NBISweden / pipelines-nextflow

A set of workflows written in Nextflow for Genome Annotation.
GNU General Public License v3.0
43 stars 18 forks source link

Add Augustus training extra steps #6

Closed mahesh-panchal closed 4 years ago

mahesh-panchal commented 4 years ago

Added extra steps for Augustus training steps. (#2 )

It needs testing since I don't have an appropriate test data set.

We should make providing a test dataset a prerequisite for adding enhancements.

mahesh-panchal commented 4 years ago

OK. Fixed Augustus issue. If you want a parameter to write species to /projects/references/augustus/config/species/ as well as to the current directory, we can add that too.

e.g. params.maker_species_publishdir

mahesh-panchal commented 4 years ago

Added params.maker_species_publishdir. Please update the README too please.

Juke34 commented 4 years ago

Why augustus_training_species option is a list? The readme says [ 'species1', 'species2' ] but only one species/profile could anyway be trained at a time. Any reason for that?

params.maker_species_publishdirparam should be empty by default, and in such case the step skipped. The current behaviour is a failure:

[40/1fc849] process > augustus_training_dataset:augustus_training (test_asecodes_parviclava)                                                                           [  0%] 0 of 1
Oops .. something went wrong
Error executing process > 'augustus_training_dataset:augustus_training (test_asecodes_parviclava)'
Caused by:
  /path

If cannot be fixed we should add a troubleshooting section for explaining it.
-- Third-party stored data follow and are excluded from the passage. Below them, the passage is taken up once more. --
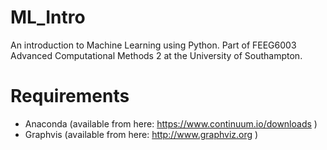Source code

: # ML_Intro
An introduction to Machine Learning using Python. Part of FEEG6003 Advanced Computational Methods 2 at the University of Southampton.

# Requirements
* Anaconda (available from here: https://www.continuum.io/downloads )
* Graphvis (available from here: http://www.graphviz.org )
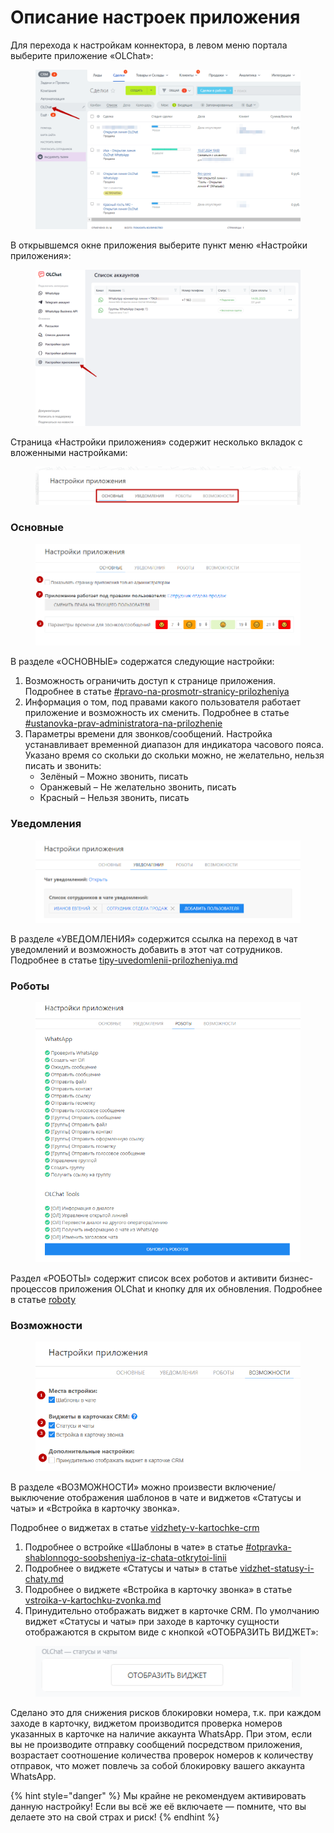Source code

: # Описание настроек приложения

Для перехода к настройкам коннектора, в левом меню портала выберите приложение «OLChat»:

<figure><img src="../../.gitbook/assets/image (4).png" alt=""><figcaption></figcaption></figure>

В открывшемся окне приложения выберите пункт меню «Настройки приложения»:

<figure><img src="../../.gitbook/assets/image (1264).png" alt=""><figcaption></figcaption></figure>

Страница «Настройки приложения» содержит несколько вкладок с вложенными настройками:

<figure><img src="../../.gitbook/assets/image (478).png" alt=""><figcaption></figcaption></figure>

### Основные

<figure><img src="../../.gitbook/assets/image (358).png" alt=""><figcaption></figcaption></figure>

В разделе «ОСНОВНЫЕ» содержатся следующие настройки:

1. Возможность ограничить доступ к странице приложения. Подробнее в статье [#pravo-na-prosmotr-stranicy-prilozheniya](../nastroika-prav-dlya-raboty-s-prilozheniem-olchat.md#pravo-na-prosmotr-stranicy-prilozheniya "mention")
2. Информация о том, под правами какого пользователя работает приложение и возможность их сменить. Подробнее в статье [#ustanovka-prav-administratora-na-prilozhenie](../nastroika-prav-dlya-raboty-s-prilozheniem-olchat.md#ustanovka-prav-administratora-na-prilozhenie "mention")
3. Параметры времени для звонков/сообщений. Настройка устанавливает временной диапазон для индикатора часового пояса. Указано время со скольки до скольки можно, не желательно, нельзя писать и звонить:
   * Зелёный – Можно звонить, писать
   * Оранжевый – Не желательно звонить, писать
   * Красный – Нельзя звонить, писать&#x20;

### Уведомления

<figure><img src="../../.gitbook/assets/image (452).png" alt=""><figcaption></figcaption></figure>

В разделе «УВЕДОМЛЕНИЯ» содержится ссылка на переход в чат уведомлений и возможность добавить в этот чат сотрудников. Подробнее в статье [tipy-uvedomlenii-prilozheniya.md](tipy-uvedomlenii-prilozheniya.md "mention")

### Роботы

<figure><img src="../../.gitbook/assets/image (1250).png" alt=""><figcaption></figcaption></figure>

Раздел «РОБОТЫ» содержит список всех роботов и активити бизнес-процессов приложения OLChat и кнопку для их обновления. Подробнее в статье [roboty](../../roboty-i-aktiviti/roboty/ "mention")

### Возможности

<figure><img src="../../.gitbook/assets/image (1252).png" alt=""><figcaption></figcaption></figure>

В разделе «ВОЗМОЖНОСТИ» можно произвести включение/выключение отображения шаблонов в чате и виджетов «Статусы и чаты» и «Встройка в карточку звонка».

Подробнее о виджетах в статье [vidzhety-v-kartochke-crm](../../ispolzovanie/vidzhety-v-kartochke-crm/ "mention")

1. Подробнее о встройке «Шаблоны в чате» в статье [#otpravka-shablonnogo-soobsheniya-iz-chata-otkrytoi-linii](../../capabilities/shablony-soobshenii.md#otpravka-shablonnogo-soobsheniya-iz-chata-otkrytoi-linii "mention")
2. Подробнее о виджете «Статусы и чаты» в статье [vidzhet-statusy-i-chaty.md](../../ispolzovanie/vidzhety-v-kartochke-crm/vidzhet-statusy-i-chaty.md "mention")
3. Подробнее о виджете «Встройка в карточку звонка» в статье [vstroika-v-kartochku-zvonka.md](../../ispolzovanie/vidzhety-v-kartochke-crm/vstroika-v-kartochku-zvonka.md "mention")
4. Принудительно отображать виджет в карточке CRM. По умолчанию виджет «Статусы и чаты» при заходе в карточку сущности отображаются в скрытом виде с кнопкой «ОТОБРАЗИТЬ ВИДЖЕТ»:

<figure><img src="../../.gitbook/assets/image (71).png" alt=""><figcaption></figcaption></figure>

Сделано это для снижения рисков блокировки номера, т.к. при каждом заходе в карточку, виджетом производится проверка номеров указанных в карточке на наличие аккаунта WhatsApp. При этом, если вы не производите отправку сообщений посредством приложения, возрастает соотношение количества проверок номеров к количеству отправок, что может повлечь за собой блокировку вашего аккаунта WhatsApp.

{% hint style="danger" %}
Мы крайне не рекомендуем активировать данную настройку!  Если вы всё же её включаете — помните, что вы делаете это на свой страх и риск!
{% endhint %}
Personally I would prefer we remove this last step rather having a failure message. It is not a big deal to move the result folder.

LucileSol commented 4 years ago

I had no problem with the

params.maker_species_publishdir

I put this path /projects/references/augustus/config/species/ because it is where maker will then check the path in our cluster. what do you mean by current behavior, when it is empty? I would prefer to not move the results folder as we can forget to do it or not do it properly but I understand it if you want to use this pipeline outside of our own cluster.

Juke34 commented 4 years ago

what do you mean by current behaviour

Actually letting the option like it is params.maker_species_publishdir = '/path/to/shared/maker/folder/' gives the error I mentioned.

By default it would be better to be params.maker_species_publishdir = undef and in such case skip this step.

mahesh-panchal commented 4 years ago

I'll repeat what I said before. The current version of nextflow has a bug where if the enabled for publishDir evaluates to false, it still tries to write the directory. This will be fixed in the next release. I use dummy paths in the pipeline to better explain what the values should be. You should use common sense to change them. The expected behaviour once the bug is fixed, is that if that folder does not exist, it will not write it there. For now, use undef if it fixes that behaviour, but after Nextflow is updated, you should not have to worry about it.

mahesh-panchal commented 4 years ago

I'll modify the augustus_training_species parameter. It was never clear to me what this actually supposed to do.

Juke34 commented 4 years ago

Thanks I didn’t get everything the first time :) It not the good place to talk about it but I also suggested as a general mechanism instead to use grep to get the parameters, the use of an utility script that should get the parameters with the meta information (comments that explain what they do and if they are optional or not). But II’m not sure we can have comments in a params.config file.